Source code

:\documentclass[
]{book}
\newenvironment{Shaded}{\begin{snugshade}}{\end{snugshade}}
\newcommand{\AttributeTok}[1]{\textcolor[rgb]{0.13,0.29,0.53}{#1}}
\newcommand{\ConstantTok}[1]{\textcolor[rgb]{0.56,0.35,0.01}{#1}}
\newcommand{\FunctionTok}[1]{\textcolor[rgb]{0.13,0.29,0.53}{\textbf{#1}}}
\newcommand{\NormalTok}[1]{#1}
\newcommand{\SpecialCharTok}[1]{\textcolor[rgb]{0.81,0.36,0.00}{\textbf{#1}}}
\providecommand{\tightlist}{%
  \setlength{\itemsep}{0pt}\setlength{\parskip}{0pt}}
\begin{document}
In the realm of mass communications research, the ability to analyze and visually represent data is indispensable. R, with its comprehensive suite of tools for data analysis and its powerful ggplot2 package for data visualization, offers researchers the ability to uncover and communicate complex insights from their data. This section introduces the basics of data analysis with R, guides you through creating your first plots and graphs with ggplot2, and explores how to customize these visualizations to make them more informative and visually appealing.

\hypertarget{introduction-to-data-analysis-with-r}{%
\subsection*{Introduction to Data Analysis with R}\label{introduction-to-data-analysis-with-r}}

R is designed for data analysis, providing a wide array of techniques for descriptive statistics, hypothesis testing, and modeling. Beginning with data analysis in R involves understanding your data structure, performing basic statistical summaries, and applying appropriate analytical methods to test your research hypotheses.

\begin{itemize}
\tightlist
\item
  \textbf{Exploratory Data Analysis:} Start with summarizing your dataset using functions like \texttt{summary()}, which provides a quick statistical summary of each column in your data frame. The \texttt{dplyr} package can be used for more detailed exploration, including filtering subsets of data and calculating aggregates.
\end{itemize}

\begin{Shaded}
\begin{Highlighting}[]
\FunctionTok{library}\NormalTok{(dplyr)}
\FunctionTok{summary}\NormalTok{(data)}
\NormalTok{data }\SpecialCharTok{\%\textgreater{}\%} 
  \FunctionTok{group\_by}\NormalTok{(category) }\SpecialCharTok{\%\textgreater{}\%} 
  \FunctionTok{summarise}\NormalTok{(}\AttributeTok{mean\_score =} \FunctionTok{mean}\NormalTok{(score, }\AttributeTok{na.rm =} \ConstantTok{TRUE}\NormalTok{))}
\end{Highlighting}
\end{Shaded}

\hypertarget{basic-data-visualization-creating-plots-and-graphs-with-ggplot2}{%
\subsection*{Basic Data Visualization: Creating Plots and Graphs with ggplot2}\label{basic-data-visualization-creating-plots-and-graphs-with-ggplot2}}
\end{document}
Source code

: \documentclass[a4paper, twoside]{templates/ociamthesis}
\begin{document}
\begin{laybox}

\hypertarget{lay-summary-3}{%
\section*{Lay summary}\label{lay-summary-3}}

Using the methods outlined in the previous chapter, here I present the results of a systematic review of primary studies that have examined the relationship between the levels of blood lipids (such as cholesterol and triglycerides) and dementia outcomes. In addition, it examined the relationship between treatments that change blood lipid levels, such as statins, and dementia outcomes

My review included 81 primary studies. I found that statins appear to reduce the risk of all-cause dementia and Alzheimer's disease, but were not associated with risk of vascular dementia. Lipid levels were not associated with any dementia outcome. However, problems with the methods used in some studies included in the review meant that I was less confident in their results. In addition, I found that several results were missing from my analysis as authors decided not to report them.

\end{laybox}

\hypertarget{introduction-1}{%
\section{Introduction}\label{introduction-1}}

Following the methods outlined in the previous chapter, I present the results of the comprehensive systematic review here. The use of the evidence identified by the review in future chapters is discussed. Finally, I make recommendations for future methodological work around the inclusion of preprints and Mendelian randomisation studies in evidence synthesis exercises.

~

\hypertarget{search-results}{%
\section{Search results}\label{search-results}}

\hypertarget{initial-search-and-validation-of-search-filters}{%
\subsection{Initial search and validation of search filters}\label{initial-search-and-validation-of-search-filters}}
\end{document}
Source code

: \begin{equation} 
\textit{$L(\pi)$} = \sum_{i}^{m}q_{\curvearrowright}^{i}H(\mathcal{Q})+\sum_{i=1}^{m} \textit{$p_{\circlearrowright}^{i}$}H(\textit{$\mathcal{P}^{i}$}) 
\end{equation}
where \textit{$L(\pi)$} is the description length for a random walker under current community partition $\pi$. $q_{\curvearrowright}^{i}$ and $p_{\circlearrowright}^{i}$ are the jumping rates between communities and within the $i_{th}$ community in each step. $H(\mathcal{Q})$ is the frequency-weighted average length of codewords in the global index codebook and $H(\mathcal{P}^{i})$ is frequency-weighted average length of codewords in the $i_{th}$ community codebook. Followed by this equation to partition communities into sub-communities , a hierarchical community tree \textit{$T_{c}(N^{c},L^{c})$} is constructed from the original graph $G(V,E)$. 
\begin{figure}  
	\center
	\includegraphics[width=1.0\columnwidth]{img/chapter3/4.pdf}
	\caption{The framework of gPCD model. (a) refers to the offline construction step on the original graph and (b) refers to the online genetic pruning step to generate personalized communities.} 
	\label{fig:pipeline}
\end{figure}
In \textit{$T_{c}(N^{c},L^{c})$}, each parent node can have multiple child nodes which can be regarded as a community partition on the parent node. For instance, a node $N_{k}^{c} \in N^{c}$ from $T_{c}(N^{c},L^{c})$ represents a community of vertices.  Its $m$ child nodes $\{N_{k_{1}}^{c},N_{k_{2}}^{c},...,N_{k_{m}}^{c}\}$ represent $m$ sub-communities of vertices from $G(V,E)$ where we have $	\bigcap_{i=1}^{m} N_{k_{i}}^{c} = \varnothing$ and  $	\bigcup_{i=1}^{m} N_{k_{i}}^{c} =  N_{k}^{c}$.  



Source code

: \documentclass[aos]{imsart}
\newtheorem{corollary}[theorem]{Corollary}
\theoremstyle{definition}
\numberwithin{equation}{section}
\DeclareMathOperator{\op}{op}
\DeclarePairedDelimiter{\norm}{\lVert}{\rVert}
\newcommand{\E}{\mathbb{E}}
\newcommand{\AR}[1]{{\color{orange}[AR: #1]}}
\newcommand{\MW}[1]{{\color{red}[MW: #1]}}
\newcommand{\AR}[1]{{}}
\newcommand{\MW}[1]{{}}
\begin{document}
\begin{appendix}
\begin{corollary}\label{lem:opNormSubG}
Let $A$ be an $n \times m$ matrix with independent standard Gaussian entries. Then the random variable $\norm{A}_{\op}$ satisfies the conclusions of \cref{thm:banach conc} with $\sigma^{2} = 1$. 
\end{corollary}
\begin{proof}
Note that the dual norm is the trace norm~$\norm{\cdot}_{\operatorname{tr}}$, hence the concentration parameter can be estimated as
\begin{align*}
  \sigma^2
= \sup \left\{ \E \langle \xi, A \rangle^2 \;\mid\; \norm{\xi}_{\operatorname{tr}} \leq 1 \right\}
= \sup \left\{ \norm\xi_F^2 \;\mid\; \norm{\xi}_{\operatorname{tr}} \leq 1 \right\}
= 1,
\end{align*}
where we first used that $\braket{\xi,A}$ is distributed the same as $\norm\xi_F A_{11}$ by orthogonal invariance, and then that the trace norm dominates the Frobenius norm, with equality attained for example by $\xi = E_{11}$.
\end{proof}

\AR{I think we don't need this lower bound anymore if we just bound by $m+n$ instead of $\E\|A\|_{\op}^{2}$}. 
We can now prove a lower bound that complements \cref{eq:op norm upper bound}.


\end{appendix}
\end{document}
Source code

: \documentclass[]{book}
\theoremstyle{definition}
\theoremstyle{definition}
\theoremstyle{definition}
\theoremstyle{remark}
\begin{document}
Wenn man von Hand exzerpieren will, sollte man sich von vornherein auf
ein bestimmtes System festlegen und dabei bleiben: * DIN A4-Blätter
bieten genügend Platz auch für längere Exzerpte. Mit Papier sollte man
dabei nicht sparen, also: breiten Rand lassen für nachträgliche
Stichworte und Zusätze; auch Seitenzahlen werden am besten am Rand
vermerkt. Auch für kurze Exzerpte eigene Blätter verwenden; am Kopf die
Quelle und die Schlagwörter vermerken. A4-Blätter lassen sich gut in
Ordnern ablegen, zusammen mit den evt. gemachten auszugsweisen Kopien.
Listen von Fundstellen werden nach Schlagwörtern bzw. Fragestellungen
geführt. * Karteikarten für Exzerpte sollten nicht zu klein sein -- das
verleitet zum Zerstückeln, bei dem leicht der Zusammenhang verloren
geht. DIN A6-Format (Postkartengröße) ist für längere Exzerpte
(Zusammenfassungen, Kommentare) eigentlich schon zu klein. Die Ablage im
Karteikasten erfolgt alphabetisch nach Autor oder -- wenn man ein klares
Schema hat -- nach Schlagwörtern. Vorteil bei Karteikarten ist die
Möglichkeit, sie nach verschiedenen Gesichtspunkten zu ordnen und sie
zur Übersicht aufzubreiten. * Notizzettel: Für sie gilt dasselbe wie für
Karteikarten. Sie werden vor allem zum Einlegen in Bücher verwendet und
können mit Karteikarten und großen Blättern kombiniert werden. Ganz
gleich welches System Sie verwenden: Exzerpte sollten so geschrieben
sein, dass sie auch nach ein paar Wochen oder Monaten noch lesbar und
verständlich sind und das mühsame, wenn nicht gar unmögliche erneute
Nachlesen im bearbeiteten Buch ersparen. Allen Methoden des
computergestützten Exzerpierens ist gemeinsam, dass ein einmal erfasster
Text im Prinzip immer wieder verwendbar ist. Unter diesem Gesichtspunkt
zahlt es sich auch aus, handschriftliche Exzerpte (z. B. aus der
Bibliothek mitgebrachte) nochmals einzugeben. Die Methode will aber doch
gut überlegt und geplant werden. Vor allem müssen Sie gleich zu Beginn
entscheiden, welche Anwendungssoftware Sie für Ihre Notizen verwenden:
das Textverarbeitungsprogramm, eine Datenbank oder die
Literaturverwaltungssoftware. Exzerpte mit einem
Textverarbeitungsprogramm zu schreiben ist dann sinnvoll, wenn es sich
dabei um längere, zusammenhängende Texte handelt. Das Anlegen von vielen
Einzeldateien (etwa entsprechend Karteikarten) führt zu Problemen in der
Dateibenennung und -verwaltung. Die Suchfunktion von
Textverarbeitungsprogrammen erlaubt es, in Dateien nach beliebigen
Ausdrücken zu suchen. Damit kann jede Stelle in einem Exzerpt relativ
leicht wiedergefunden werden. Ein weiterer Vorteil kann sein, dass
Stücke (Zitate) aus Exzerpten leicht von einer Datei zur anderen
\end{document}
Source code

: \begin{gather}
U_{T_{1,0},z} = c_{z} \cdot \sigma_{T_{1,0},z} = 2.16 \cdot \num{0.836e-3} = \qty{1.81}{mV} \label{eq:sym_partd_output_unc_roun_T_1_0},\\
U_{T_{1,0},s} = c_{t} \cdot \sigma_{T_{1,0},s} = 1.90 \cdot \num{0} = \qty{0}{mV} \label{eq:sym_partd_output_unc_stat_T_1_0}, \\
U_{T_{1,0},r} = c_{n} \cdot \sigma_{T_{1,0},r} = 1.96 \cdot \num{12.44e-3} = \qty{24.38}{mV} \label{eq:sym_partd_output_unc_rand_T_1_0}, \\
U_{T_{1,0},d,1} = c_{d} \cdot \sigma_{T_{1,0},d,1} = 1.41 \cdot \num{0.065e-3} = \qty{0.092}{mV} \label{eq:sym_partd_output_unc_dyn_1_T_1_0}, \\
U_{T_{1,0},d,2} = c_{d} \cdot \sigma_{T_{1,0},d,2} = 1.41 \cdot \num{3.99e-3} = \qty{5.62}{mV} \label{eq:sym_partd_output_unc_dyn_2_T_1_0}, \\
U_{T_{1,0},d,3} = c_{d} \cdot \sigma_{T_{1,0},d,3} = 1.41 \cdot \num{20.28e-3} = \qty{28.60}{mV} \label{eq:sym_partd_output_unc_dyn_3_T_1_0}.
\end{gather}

★ ★ ★ ★ ★ ★ ★

▸ **Exercise**: All lines of the entries containing the string "used" must be shown in full.

▸ **Result of this exercise**:
  \textbf{Exploratory Data Analysis:} Start with summarizing your dataset using functions like \texttt{summary()}, which provides a quick statistical summary of each column in your data frame. The \texttt{dplyr} package can be used for more detailed exploration, including filtering subsets of data and calculating aggregates.
My review included 81 primary studies. I found that statins appear to reduce the risk of all-cause dementia and Alzheimer's disease, but were not associated with risk of vascular dementia. Lipid levels were not associated with any dementia outcome. However, problems with the methods used in some studies included in the review meant that I was less confident in their results. In addition, I found that several results were missing from my analysis as authors decided not to report them.
where we first used that $\braket{\xi,A}$ is distributed the same as $\norm\xi_F A_{11}$ by orthogonal invariance, and then that the trace norm dominates the Frobenius norm, with equality attained for example by $\xi = E_{11}$.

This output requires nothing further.